_Assigned task_
Go through each line of the records below and count those with the word "image". Give only the count.

+++ Supplied data +++

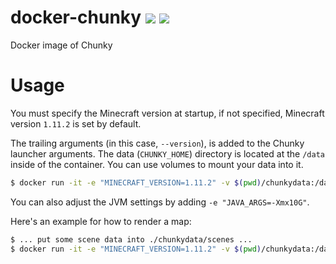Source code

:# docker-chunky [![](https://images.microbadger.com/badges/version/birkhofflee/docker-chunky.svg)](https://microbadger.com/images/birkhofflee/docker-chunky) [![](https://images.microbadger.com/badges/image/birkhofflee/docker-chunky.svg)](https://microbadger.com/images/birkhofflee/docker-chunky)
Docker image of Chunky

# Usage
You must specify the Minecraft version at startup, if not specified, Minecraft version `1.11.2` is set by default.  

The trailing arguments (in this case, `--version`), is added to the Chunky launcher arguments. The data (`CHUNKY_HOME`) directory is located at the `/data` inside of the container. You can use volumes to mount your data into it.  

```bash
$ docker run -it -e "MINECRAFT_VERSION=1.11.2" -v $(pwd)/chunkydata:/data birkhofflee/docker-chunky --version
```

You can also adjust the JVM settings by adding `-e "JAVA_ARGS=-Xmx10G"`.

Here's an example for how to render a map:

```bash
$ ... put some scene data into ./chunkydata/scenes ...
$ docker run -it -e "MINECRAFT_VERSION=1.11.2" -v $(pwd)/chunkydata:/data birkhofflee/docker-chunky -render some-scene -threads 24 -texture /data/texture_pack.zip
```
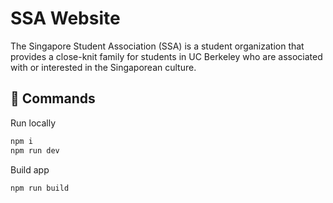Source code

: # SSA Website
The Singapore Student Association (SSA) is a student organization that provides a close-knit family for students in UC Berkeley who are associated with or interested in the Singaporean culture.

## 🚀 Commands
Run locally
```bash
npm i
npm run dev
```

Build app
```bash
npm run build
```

+++
+++ Supplied data +++

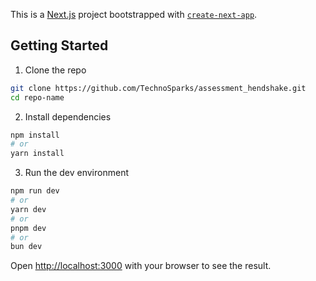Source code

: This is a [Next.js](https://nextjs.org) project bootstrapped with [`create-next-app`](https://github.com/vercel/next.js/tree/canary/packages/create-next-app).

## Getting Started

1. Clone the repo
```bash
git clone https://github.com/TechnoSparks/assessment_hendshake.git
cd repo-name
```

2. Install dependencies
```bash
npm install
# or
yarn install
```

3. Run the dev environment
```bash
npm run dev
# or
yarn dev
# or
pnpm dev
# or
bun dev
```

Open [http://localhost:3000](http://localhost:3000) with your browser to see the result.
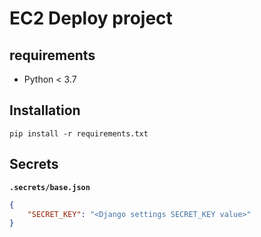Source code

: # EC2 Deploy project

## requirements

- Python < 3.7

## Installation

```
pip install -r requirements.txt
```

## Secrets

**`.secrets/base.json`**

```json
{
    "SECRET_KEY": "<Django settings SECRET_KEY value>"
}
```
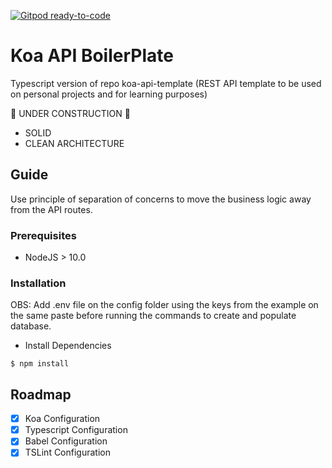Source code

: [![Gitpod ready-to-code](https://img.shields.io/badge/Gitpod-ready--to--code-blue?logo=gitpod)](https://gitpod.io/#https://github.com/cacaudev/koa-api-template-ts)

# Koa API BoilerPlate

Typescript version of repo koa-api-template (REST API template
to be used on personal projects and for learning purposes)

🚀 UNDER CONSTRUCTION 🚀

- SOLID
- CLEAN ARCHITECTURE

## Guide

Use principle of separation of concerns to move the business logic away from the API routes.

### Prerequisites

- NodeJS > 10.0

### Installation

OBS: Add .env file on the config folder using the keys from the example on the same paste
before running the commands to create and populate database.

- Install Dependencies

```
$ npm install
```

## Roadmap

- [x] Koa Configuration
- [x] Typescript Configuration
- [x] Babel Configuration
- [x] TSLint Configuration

+++

_Written answer_
2